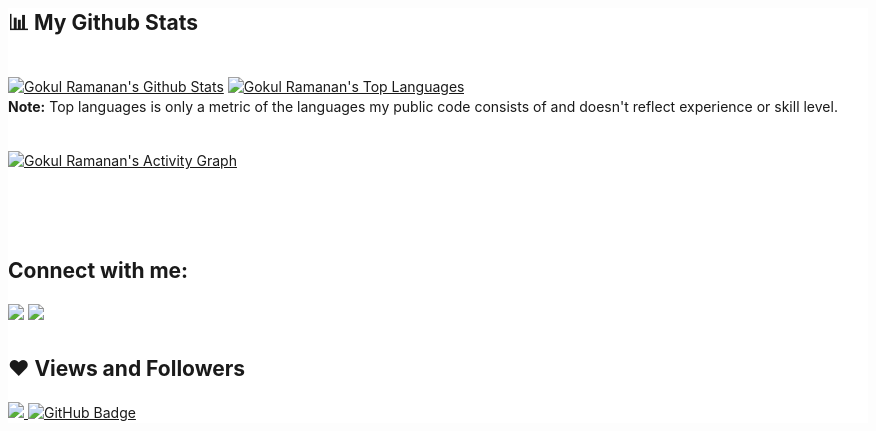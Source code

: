 ## 📊 My Github Stats

  <br/>
    <a href="https://github.com/gokul5102/github-readme-stats"><img alt="Gokul Ramanan's Github Stats" src="https://github-readme-stats.vercel.app/api?username=gokul5102&show_icons=true&count_private=true&theme=react&hide_border=true&bg_color=0D1117" /></a>
  <a href="https://github.com/gokul5102/github-readme-stats"><img alt="Gokul Ramanan's Top Languages" src="https://github-readme-stats.vercel.app/api/top-langs/?username=gokul5102&langs_count=8&count_private=true&layout=compact&theme=react&hide_border=true&bg_color=0D1117" /></a>
  <br/>
  <b>Note:</b> Top languages is only a metric of the languages my public code consists of and doesn't reflect experience or skill level.

<br/>
<br/>

<a href="https://github.com/gokul5102/github-readme-activity-graph"><img alt="Gokul Ramanan's Activity Graph" src="https://activity-graph.herokuapp.com/graph?username=gokul5102&bg_color=0D1117&color=5BCDEC&line=5BCDEC&point=FFFFFF&hide_border=true" /></a>

<br/>
<br/>

## Connect with me:

<p align="left">

<a href = "https://www.linkedin.com/in/gokul-ramanan-3786ab1b7/"><img src="https://img.icons8.com/fluent/48/000000/linkedin.png"/></a>
<a href = "https://twitter.com/GokulRamanan10"><img src="https://img.icons8.com/fluent/48/000000/twitter.png"/></a>

</p>

## ❤ Views and Followers

<a href="https://github.com/Meghna-DAS/github-profile-views-counter">
    <img src="https://komarev.com/ghpvc/?username=gokul5102">
</a>
<a href="https://github.com/gokul5102?tab=followers"><img src="https://img.shields.io/github/followers/gokul5102?label=Followers&style=social" alt="GitHub Badge"></a>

□ □ □

Work instructions => Please filter the listing down to lines that include the word "Followers".

Result of this exercise =>
## ❤ Views and Followers
<a href="https://github.com/gokul5102?tab=followers"><img src="https://img.shields.io/github/followers/gokul5102?label=Followers&style=social" alt="GitHub Badge"></a>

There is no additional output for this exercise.